When Teunis Verheul of Great Falls decided to attend the military school Randolph-Macon Academy (R-MA) for the last two years of his high school career, he knew that it would change him. However, he didn’t know how drastic that change would be, or that he would discover his passion along the way. Teunis can't contain his smile after completing his first solo flight. Photo by R-MA Flight Director Laura Abraham.

Teunis described himself as having poor grades and being distracted by both his interest in girls and his hobby of being a disc jockey. “I woke up one morning and decided I’d had enough, and that I had to change my life and become a better person,” he said. “I hit the books, aced my [sophomore year] exams, and passed my classes. Then I signed myself up for military school. I felt like I had a great opportunity for success here.”

Teunis considered military schools because he had an interest in being in the military. He chose R-MA because it was close to his hometown of Great Falls, VA, he liked the opportunities available, and the flight program seemed interesting. Once he tried flight, he was hooked.

“There is nothing else in the world that make can me feel as good as I do when I’m flying a plane,” he said. “So I decided that’s what I wanted to do for the rest of my life.”

By the time he tried flying as a junior this past fall, Teunis had already become involved in sports and he had raised his grades from the C average he had at Langley High School to a 3.9 at R-MA. Since students have to miss either class or sports to fly, adding flight to his schedule was a bit of a challenge.

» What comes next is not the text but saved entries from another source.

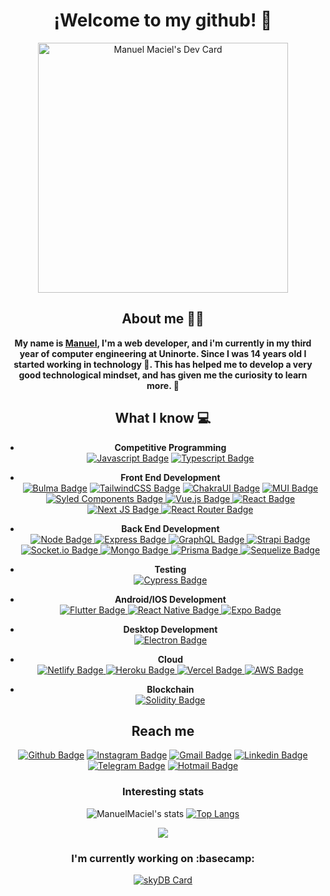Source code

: 
<p align="center">
 <h1 align="center">¡Welcome to my github! 👋</h1>
</p>
<div align="center">
	<a href="https://app.daily.dev/ManuelMaciel"><img src="https://api.daily.dev/devcards/e663dc6901754dba932d7a1b476c1817.png?r=owr" width="400" alt="Manuel Maciel's Dev Card"/></a>
	</p>

## About me :man_technologist:
**My name is [Manuel](https://manuelmaciel.vercel.app), I'm a web developer, and i'm currently in my third year of computer engineering at Uninorte. Since I was 14 years old I started working in technology 🚀. This has helped me to develop a very good technological mindset, and has given me the curiosity to learn more. 🌠**

## What I know :computer:
- **Competitive Programming**
	<br/> [![Javascript Badge](https://img.shields.io/badge/JavaScript-F7DF1E?style=for-the-badge&logo=javascript&logoColor=black)](https://github.com/ManuelMaciel)
	[![Typescript Badge](https://img.shields.io/badge/Typescript-4269f5?style=for-the-badge&logo=typescript&logoColor=white)](https://github.com/ManuelMaciel)
- **Front End Development**
	<br/> [![Bulma Badge](https://img.shields.io/badge/Bulma-48c78e?style=for-the-badge&logo=bulma&logoColor=white)](https://github.com/ManuelMaciel) [![TailwindCSS Badge](https://img.shields.io/badge/tailwindcss-%2338B2AC?style=for-the-badge&logo=tailwind-css&logoColor=white)](https://github.com/ManuelMaciel) [![ChakraUI Badge](https://img.shields.io/badge/chakra-4ED1C5?style=for-the-badge&logo=chakraui&logoColor=white)](https://github.com/ManuelMaciel) [![MUI Badge](https://img.shields.io/badge/MUI-%230081CB?style=for-the-badge&logo=material-ui&logoColor=white)](https://github.com/ManuelMaciel)
[![Syled Components Badge](https://img.shields.io/badge/styled--components-DB7093?style=for-the-badge&logo=styled-components&logoColor=white)
](https://github.com/ManuelMaciel) [![Vue.js Badge](https://img.shields.io/badge/vuejs-%2335495e?style=for-the-badge&logo=vuedotjs&logoColor=%234FC08D)
](https://github.com/ManuelMaciel) [![React Badge](https://img.shields.io/badge/React-20232A?style=for-the-badge&logo=react&logoColor=61DAFB)
](https://github.com/ManuelMaciel) [![Next JS Badge](https://img.shields.io/badge/NextJS-black?style=for-the-badge&logo=next.js&logoColor=white)
](https://github.com/ManuelMaciel) [![React Router Badge](https://img.shields.io/badge/React_Router-CA4245?style=for-the-badge&logo=react-router&logoColor=white)
](https://github.com/ManuelMaciel)
- **Back End Development**
	<br />[![Node Badge](https://img.shields.io/badge/Node.js-43853D?style=for-the-badge&logo=node.js&logoColor=white)
](https://github.com/ManuelMaciel)[![Express Badge](https://img.shields.io/badge/Express.js-404D59?style=for-the-badge&logo=express&logoColor=white)
](https://github.com/ManuelMaciel)[![GraphQL Badge](https://img.shields.io/badge/-ApolloGraphQL-311C87?style=for-the-badge&logo=apollo-graphql&logoColor=white)
](https://github.com/ManuelMaciel) [![Strapi Badge](https://img.shields.io/badge/-strapi-%232E7EEA?style=for-the-badge&logo=strapi&logoColor=white)
](https://github.com/ManuelMaciel) [![Socket.io Badge](https://img.shields.io/badge/-Socket.io-black?style=for-the-badge&logo=socket.io&logoColor=#010101)
](https://github.com/ManuelMaciel) [![Mongo Badge](https://img.shields.io/badge/MongoDB-4EA94B?style=for-the-badge&logo=mongodb&logoColor=white)
](https://github.com/ManuelMaciel) [![Prisma Badge](https://img.shields.io/badge/Prisma-3982CE?style=for-the-badge&logo=Prisma&logoColor=white)
](https://github.com/ManuelMaciel) [![Sequelize Badge](https://img.shields.io/badge/Sequelize-52B0E7?style=for-the-badge&logo=Sequelize&logoColor=white)
](https://github.com/ManuelMaciel)


- **Testing**
 	<br />[![Cypress Badge](https://img.shields.io/badge/cypress-%23E5E5E5?style=for-the-badge&logo=cypress&logoColor=058a5e)
](https://github.com/ManuelMaciel)


- **Android/IOS Development**
 	<br />[![Flutter Badge](https://img.shields.io/badge/Flutter-02569B?style=for-the-badge&logo=flutter&logoColor=white)
](https://github.com/ManuelMaciel)[![React Native Badge](https://img.shields.io/badge/React_Native-20232A?style=for-the-badge&logo=react&logoColor=61DAFB)
](https://github.com/ManuelMaciel)[![Expo Badge](https://img.shields.io/badge/expo-20232A?style=for-the-badge&logo=expo&logoColor=#D04A37)
](https://github.com/ManuelMaciel)

- **Desktop Development**
 	<br />[![Electron Badge](https://img.shields.io/badge/Electron-191970?style=for-the-badge&logo=Electron&logoColor=white)
](https://github.com/ManuelMaciel)


- **Cloud**
 	<br />[![Netlify Badge](https://img.shields.io/badge/Netlify-%23000000?style=for-the-badge&logo=netlify&logoColor=#00C7B7)
](https://github.com/ManuelMaciel)[![Heroku Badge](https://img.shields.io/badge/Heroku-430098?style=for-the-badge&logo=heroku&logoColor=white)
](https://github.com/ManuelMaciel) [![Vercel Badge](https://img.shields.io/badge/vercel-%23000000?style=for-the-badge&logo=vercel&logoColor=white)
](https://github.com/ManuelMaciel) [![AWS Badge](https://img.shields.io/badge/Amazon_AWS-EADB34?style=for-the-badge&logo=amazon-aws&logoColor=black)
](https://github.com/ManuelMaciel)

- **Blockchain**
 	<br />[![Solidity Badge](https://img.shields.io/badge/Solidity-%23000000?style=for-the-badge&logo=solidity&logoColor=#00C7B7)
](https://github.com/ManuelMaciel)
	
## Reach me 
[![Github Badge](https://img.shields.io/badge/-Github-4D2182?style=for-the-badge&logo=Github&logoColor=white&link=https://github.com/ManuelMaciel)](https://github.com/ManuelMaciel)
[![Instagram Badge](https://img.shields.io/badge/-Instagram-4D2182?style=for-the-badge&logo=instagram&logoColor=white&link=https://www.instagram.com/m_maciel7/)](https://www.instagram.com/m_maciel7/)
[![Gmail Badge](https://img.shields.io/badge/-Gmail-4D2182?style=for-the-badge&logo=gmail&logoColor=white)](mailto:manuelmaciel7001@gmail.com)
[![Linkedin Badge](https://img.shields.io/badge/-LinkedIn-4D2182?style=for-the-badge&logo=Linkedin&logoColor=white&link=https://www.linkedin.com/in/manuelmaciel7/)](https://www.linkedin.com/in/manuelmaciel7/)
[![Telegram Badge](https://img.shields.io/badge/-Telegram-4D2182?style=for-the-badge&labelColor=4D2182&logo=telegram&logoColor=white&link=https://t.me/ManuelMaci)](https://t.me/ManuelMaci)
[![Hotmail Badge](https://img.shields.io/badge/-Hotmail-4D2182?style=for-the-badge&logo=microsoft-outlook&logoColor=white&link=mailto:manuelmaciel7001@hotmail.com)](mailto:manuelmaciel7001@hotmail.com)


### Interesting stats

![ManuelMaciel's stats](https://github-readme-stats.vercel.app/api?username=ManuelMaciel&title_color=7957d5&text_color=ff3860&bg_color=1a1b27&icon_color=DB1A9E&show_icons=true&hide_border=true&hide=issues)
[![Top Langs](https://github-readme-stats.vercel.app/api/top-langs/?username=ManuelMaciel&layout=compact&bg_color=1a1b27&title_color=7957d5&text_color=ff3860&hide_border=true)](https://github.com/ManuelMaciel)
<p align="center">
  <img src ="https://github-readme-streak-stats.herokuapp.com?user=manuelmaciel&theme=buefy-dark&hide_border=true&background=1a1b27">
</p>

### I'm currently working on :basecamp:

[![skyDB Card](https://github-readme-stats.vercel.app/api/pin/?username=ManuelMaciel&repo=skyDB&bg_color=1a1b27&title_color=7957d5&text_color=ff3860&icon_color=DB1A9E&hide_border=true)](https://github.com/ManuelMaciel/skyDB)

“I tried to compromise and juggle everything,” he said. “I wanted to keep my grades high, which I have, and I wanted to stay involved in athletics, which I have. The time management was unbelievable. It’s priceless to me.”

Teunis achieved a key milestone in flight when he flew solo for the first time on May 22, 2014. 

“Going in I was very confident,” he said. “I had been expecting to solo the next week, but I was pleasantly surprised when the flight instructor [Ms. Laura Abraham] said, ‘Okay, I’m getting out. Good luck.’” His eyes lit up as he recalled the experience. “I was all right until I was airborne. Then I was shaking like a phone on silent. And I was sweating. The plane is so light that when someone gets out it’s a big difference. It goes so fast.”

Teunis did manage to calm himself down and complete three successful take-offs and landings at Front Royal-Warren County Airport that day. “I told myself, ‘Keep your cool. The air is where you’re comfortable,’” he said. 

After he was finished, Teunis described himself as “exhausted–excited, but physically exhausted from concentrating.” He hugged his flight instructor, called his mother to share the news, and once he returned to the R-MA campus he proceeded to thank everyone who had encouraged and motivated him over the past school year. 

With his first solo accomplished, Teunis has already set his sight on his next goal: earning a private pilot certification before graduating from Randolph-Macon Academy in 2015. 

Randolph-Macon Academy (R-MA), founded in 1892, is a college-preparatory, coeducational boarding school for students in grades 6 through 12.  Students in grades 9-12 participate in R-MA’s 91st Air Force Junior Reserve Officer Training Corps (JROTC), and have the opportunity to fly in a unique flight program.  R-MA is affiliated with the United Methodist Church and is located in Front Royal, Virginia.